**INPUT DATA**
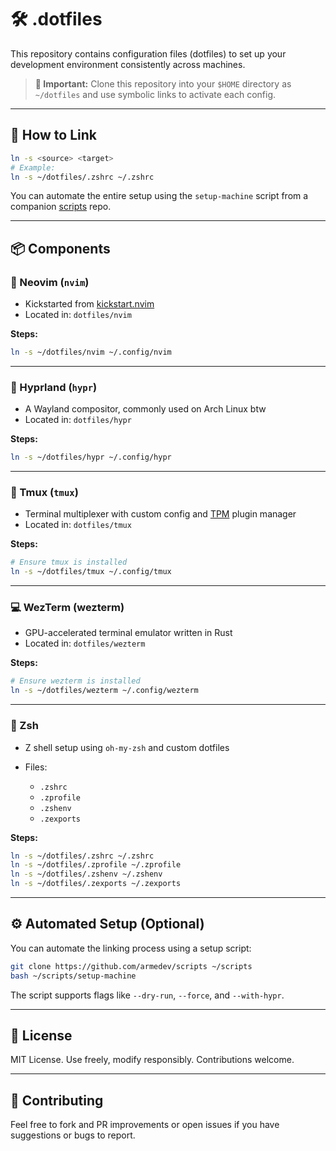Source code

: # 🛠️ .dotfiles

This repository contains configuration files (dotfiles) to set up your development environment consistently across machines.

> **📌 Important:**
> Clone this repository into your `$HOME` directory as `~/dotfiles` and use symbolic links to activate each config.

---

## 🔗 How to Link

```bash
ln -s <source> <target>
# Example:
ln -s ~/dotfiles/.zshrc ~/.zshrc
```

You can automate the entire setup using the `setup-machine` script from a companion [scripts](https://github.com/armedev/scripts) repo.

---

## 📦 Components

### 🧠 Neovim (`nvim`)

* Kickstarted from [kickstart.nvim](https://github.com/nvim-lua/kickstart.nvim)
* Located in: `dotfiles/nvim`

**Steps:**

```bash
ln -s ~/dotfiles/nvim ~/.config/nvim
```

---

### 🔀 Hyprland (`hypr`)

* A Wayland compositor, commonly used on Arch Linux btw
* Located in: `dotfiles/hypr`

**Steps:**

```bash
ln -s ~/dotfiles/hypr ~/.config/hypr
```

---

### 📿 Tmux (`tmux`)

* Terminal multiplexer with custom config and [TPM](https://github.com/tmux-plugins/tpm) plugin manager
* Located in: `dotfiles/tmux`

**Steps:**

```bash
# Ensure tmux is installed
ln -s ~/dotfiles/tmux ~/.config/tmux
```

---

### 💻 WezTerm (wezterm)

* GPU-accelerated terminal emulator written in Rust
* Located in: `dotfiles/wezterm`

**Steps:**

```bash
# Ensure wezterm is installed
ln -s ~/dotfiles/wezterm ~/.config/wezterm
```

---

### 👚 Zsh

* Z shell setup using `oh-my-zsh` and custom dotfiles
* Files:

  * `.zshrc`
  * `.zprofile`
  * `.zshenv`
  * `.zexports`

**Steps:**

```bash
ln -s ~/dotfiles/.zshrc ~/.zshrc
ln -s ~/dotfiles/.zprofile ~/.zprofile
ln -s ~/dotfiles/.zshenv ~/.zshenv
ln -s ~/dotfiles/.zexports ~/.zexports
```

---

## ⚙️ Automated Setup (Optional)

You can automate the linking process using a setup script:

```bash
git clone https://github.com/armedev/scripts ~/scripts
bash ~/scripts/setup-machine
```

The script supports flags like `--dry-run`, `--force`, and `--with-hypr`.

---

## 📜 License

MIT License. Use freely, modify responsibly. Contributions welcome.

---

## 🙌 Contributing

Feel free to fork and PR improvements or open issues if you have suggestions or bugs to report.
--
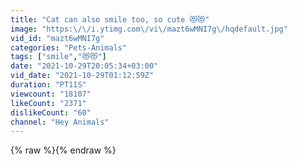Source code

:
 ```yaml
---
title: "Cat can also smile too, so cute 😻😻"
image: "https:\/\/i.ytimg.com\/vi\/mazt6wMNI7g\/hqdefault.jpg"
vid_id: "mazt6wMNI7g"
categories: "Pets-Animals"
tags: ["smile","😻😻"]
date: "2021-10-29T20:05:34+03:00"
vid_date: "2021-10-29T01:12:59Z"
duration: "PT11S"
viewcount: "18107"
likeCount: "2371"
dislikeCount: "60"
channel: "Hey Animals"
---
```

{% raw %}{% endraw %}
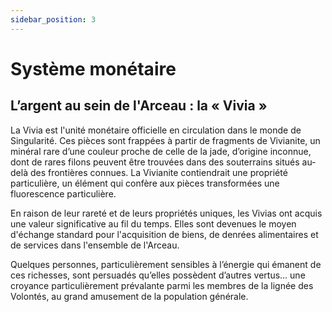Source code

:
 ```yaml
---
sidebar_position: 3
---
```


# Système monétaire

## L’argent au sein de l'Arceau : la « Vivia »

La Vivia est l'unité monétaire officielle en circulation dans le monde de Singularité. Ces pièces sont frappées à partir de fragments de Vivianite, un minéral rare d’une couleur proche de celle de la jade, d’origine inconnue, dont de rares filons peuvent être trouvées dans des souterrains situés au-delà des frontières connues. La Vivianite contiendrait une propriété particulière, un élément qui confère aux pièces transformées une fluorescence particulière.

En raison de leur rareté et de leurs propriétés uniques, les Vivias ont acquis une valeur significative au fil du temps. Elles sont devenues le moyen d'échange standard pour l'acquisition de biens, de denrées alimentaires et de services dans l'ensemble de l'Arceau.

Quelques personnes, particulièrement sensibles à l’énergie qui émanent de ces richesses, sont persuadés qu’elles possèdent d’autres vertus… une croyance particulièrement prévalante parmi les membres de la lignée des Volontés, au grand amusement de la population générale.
...
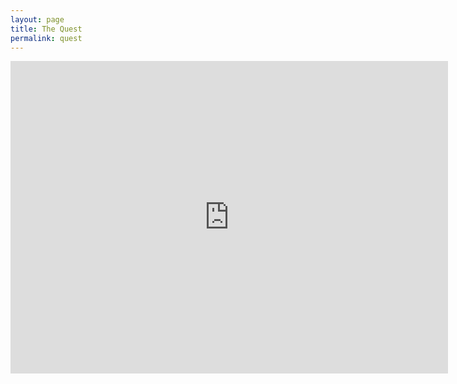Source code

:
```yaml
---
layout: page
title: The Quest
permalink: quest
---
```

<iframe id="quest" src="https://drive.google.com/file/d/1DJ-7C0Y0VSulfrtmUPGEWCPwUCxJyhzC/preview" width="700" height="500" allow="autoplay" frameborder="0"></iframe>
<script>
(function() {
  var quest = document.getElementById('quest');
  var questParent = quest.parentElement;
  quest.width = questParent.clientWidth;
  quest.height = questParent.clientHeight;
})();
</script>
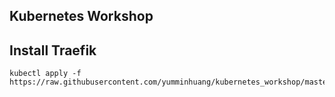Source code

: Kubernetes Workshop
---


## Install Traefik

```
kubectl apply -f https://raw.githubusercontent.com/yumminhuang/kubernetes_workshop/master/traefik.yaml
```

**EXERCISE AIM**
Select all lines with the word "zprofile" from the entries above.

**EXERCISE RESPONSE**
  * `.zprofile`
ln -s ~/dotfiles/.zprofile ~/.zprofile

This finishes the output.